Desde la Colonia, en nuestro país se concibió al matrimonio como un sacramento indisoluble, celebrado entre un varón y una mujer, que estaba regido exclusivamente por la autoridad eclesiástica.

El primer cambio de paradigma se dio con la promulgación de la Ley del Matrimonio Civil de 1859, misma que lo modificó y lo convirtió en un contrato. Los Códigos Civiles de 1870 y 1884 ratificaron esta concepción, aunque dejaron a salvo la indisolubilidad del acto y establecieron la ‘separación de cuerpos’ como única alternativa para las parejas desencantadas.
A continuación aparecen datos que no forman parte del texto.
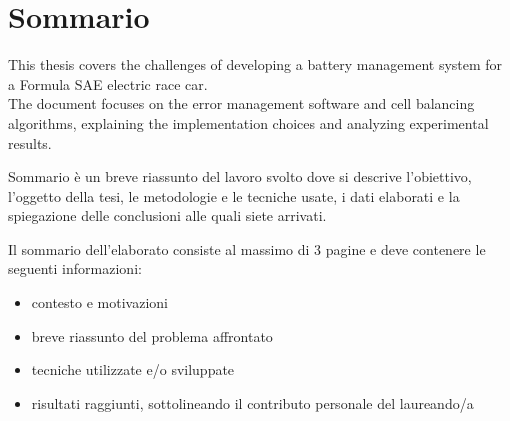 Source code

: \chapter*{Sommario} %
\label{sommario}

This thesis covers the challenges of developing a battery management system for a Formula SAE electric race car.\\ The document focuses on the error management software and cell balancing algorithms, explaining the implementation choices and analyzing experimental results.

Sommario è un breve riassunto del lavoro svolto dove si descrive l'obiettivo, l'oggetto della tesi, le
metodologie e le tecniche usate, i dati elaborati e la spiegazione delle conclusioni alle quali siete arrivati.

Il sommario dell’elaborato consiste al massimo di 3 pagine e deve contenere le seguenti informazioni:
\begin{itemize}
  \item contesto e motivazioni
  \item breve riassunto del problema affrontato
  \item tecniche utilizzate e/o sviluppate
  \item risultati raggiunti, sottolineando il contributo personale del laureando/a
\end{itemize}




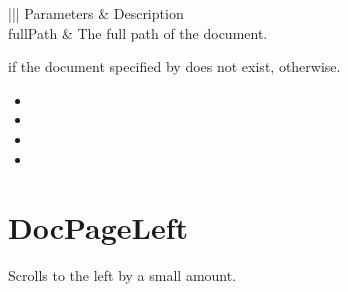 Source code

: \documentclass[letterpaper,12pt,english,openany,oneside]{sphinxmanual}
\begin{document}

\begin{sphinxVerbatim}[commandchars=\\\{\}]
\PYG{p}{[} \PYG{p}{]}
\end{sphinxVerbatim}
\label{\detokenize{IAC_API_DDE_Messages:parameters-7}}


\begin{savenotes}\sphinxattablestart
\centering
{}\label{\detokenize{IAC_API_DDE_Messages:section-7}}\nobreak
\begin{tabular}[t]{|||}
\hline
\sphinxstyletheadfamily 
Parameters
&\sphinxstyletheadfamily 
Description
\\
\hline
fullPath
&
The full path of the document.
\\
\hline
\end{tabular}
\par
\sphinxattableend\end{savenotes}


 if the document specified by  does not exist,  otherwise.

\label{\detokenize{IAC_API_DDE_Messages:related-methods-8}}
\begin{itemize}
\item {} 

\item {} 

\item {} 

\item {} 

\end{itemize}




\section{DocPageLeft}
\label{\detokenize{IAC_API_DDE_Messages:id26}}
Scrolls to the left by a small amount.
\end{document}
Múltiples conflictos surgieron por la imposibilidad de disolver el vínculo. Uno de los más visibles fue el del adulterio, que derivó en la proliferación de las llamadas “casas chicas”, familias que no estaban unidas legalmente en las que crecían hijos con derechos limitados. El 1 de julio de 1906, Ricardo Flores Magón planteó los problemas de reconocimiento que padecían los  hijos naturales: “Establecer la igualdad civil para todos los hijos de un mismo padre es rigurosamente equitativo. Todos los hijos son naturalmente hijos legítimos de sus padres, sea que estos estén unidos o no por contrato matrimonial. La ley no debe hacer al hijo víctima de una falta que, en todo caso, sólo corresponde al padre”.

Sin embargo, los planes políticos que sustentaron la Revolución no contemplaron modificaciones significativas en lo concerniente al matrimonio. Aunque tampoco fue un tema prioritario en la agenda constitucionalista, Carranza promulgó, en medio de la lucha armada, la Ley del Divorcio Vincular el 29 de diciembre de 1914.

La atención repentina que se le dio al divorcio tiene su raíz en una de las prácticas más arraigadas en la idiosincrasia del mexicano y que ha sido uno de los motores de nuestra historia: el influyentismo.

Aburrido de su vida marital, el ingeniero Félix F. Palavicini, miembro de la cúpula carrancista, expuso su deseo de liquidar su matrimonio para dar rienda suelta a sus amores con una cubana, quien le exigía que se casara con ella. Con la mejor disposición, don Venustiano hizo posible que su amigo lograra su cometido. Así, se consumó el primer divorcio en México el 2 de octubre de 1915.

Uno de los opositores más radicales a su puesta en práctica fue el abogado Eduardo Pallares. Su principal argumento en contra fue que no creía que la nueva ley cumpliera una función social moralizante. Sin embargo, el destino le tenía preparada una vuelta de tuerca, pues a dos años de haberse casado, su esposa abandonó misteriosamente el hogar conyugal. Primero se creyó que la habían secuestrado, después se supo que había huido con su amante, por lo que Pallares decidió, pese a sus reticencias, tramitar un divorcio que apenas tardó 15 días en concluirse.

Ya integrado como práctica común, el divorcio fue simplificándose hasta que, a finales de 2008, se determinó que bastaba con que uno de los cónyuges lo deseara para obtenerlo. Esto provocó un incremento exponencial que el gobierno de la capital buscó contrarrestar aumentando los requisitos para casarse, entre los que incluyó la asistencia a cursos prenupciales que serían impartidos, para nuestra sorpresa, por personal del Registro Civil, bajo la premisa de que si nos ilustran sobre las conveniencias del matrimonio, nos divorciaremos menos. A la fecha, no ha quedado clara la utilidad de esta disposición.

A pesar de que la lista de los ordenamientos que se han creado  ex profeso  en beneficio de particulares es enorme, también es cierto que dichas normas han contribuido al fortalecimiento de la legalidad. Pese a ello, nuestro deber como sociedad consiste en desenmascarar los intereses que se disfrazan de leyes.